The extract of the hortensia root, of the Hydrangea genre, which grows in Tibet and Nepal and is known by the name of Chang Shan, has been used for centuries by Chinese medicine to cure malaria.
Recent studies have shown that halofungione, a compound derived from this extract, could be used to treat autoimmune diseases.
Researchers at the Harvard School of Dental Medicine have discovered the molecular secrets at the base of the efficacy of this phytotherapic extract. Thanks to their study, researchers have demonstrated that halofungione (HF) activates a biochemical path that can block the development of a powerful class of immune cells called TH17.

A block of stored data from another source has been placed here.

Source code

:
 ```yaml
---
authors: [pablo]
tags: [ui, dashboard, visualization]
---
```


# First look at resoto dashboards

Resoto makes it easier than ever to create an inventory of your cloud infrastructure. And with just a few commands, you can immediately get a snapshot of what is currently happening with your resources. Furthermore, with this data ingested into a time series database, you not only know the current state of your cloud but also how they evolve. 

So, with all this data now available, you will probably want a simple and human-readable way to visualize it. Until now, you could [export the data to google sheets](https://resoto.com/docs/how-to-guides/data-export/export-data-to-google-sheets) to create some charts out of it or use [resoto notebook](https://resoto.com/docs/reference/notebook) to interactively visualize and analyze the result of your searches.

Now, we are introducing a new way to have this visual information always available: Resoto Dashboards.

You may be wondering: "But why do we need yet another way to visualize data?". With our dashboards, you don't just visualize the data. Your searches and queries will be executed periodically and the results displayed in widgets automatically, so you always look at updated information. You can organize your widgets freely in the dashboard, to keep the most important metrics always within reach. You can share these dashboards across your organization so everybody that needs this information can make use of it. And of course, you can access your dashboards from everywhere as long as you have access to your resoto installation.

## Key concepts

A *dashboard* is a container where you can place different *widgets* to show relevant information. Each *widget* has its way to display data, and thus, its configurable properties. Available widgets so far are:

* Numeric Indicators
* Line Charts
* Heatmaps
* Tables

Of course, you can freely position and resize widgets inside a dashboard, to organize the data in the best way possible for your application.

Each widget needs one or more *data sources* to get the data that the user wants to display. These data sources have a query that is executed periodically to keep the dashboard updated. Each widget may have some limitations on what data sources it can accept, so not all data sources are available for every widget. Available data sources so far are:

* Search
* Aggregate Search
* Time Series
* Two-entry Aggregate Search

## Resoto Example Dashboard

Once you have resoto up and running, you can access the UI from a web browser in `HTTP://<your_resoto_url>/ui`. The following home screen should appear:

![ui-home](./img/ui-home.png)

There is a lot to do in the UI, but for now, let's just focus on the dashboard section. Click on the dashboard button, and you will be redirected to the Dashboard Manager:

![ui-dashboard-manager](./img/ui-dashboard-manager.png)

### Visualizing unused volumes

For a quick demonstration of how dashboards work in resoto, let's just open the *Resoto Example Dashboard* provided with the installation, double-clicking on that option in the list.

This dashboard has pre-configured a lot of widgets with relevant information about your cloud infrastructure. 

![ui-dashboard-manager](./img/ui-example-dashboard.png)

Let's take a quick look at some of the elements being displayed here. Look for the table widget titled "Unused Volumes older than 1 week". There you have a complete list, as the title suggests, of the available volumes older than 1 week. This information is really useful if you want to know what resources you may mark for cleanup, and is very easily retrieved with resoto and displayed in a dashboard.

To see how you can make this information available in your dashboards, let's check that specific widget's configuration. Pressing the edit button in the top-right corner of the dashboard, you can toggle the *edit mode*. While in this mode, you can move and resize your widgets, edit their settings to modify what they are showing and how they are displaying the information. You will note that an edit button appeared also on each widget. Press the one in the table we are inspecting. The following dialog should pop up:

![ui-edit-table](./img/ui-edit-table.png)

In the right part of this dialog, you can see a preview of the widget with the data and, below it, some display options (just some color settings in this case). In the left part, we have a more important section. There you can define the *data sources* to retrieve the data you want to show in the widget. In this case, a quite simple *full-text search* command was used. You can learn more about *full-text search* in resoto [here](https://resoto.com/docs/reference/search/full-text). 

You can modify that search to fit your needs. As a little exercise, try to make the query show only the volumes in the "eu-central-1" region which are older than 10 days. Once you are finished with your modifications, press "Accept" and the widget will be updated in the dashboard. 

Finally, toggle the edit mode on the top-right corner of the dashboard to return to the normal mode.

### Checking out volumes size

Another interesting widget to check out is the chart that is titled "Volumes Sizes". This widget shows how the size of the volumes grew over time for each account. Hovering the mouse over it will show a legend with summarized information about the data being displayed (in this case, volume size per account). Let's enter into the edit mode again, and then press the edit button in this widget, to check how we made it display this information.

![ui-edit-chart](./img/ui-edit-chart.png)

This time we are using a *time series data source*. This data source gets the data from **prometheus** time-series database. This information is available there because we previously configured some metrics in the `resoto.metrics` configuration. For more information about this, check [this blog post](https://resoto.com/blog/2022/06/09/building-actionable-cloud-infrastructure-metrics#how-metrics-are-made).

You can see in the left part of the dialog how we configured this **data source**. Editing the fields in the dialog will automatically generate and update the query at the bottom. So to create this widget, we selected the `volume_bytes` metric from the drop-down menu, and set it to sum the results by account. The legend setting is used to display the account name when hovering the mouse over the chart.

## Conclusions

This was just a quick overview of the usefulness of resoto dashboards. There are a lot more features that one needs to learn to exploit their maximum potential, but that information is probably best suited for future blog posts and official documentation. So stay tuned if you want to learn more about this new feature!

“HF selectively inhibits the immune response without suppressing the entire immune system”, explains Malcolm Whitman, professor of developmental biology at the Harvard School of Dental Medicine and senior author of this new study. “This compound could inspire new therapeutic approaches to a large range of autoimmune diseases.”
A preceding study had demonstrated that HF can reduce the fibrosis of tissues and the symptoms of autoimmune diseases such as scleroderma or multiple sclerosis, and even the progress of tumors.
“ That research gave rise to the hypothesis that HF could act on sundry processes with ultimate final effects”, adds Keller. Thanks to the studies of Keller and colleagues in 2009 it was demonstrated that HF protects the organism from the dangerous Th17 cells, that are involved in various autoimmune diseases, without influencing in any significant way the benefits of other immune cells.
Researchers discovered that small doses of HF could reduce the symptoms of multiple sclerosis in laboratory mice and hypothesized that the same substance could represent the first example of a new class of pharmaceuticals that could selectively inhibit autoimmune diseases without diminishing the efficiency of the immune system.
Additional analyses have clarified that HF was able to activate genes in a new biochemical pathway, an aminoacidic response denominated AAR, crucial in regulating the immune response and metabolic signals.
In this last study, researchers were able to determine the role of a single aminoacid, proline, and discovered that HF was able to inhibit a particular enzyme tRNA synthetase, denominated EPRS, responsible for the integration of proline in other proteins.
The authors of the study believe that the precision with which the role of HF was determined could pave the way for new pharmacological experiments on a wide range of diseases.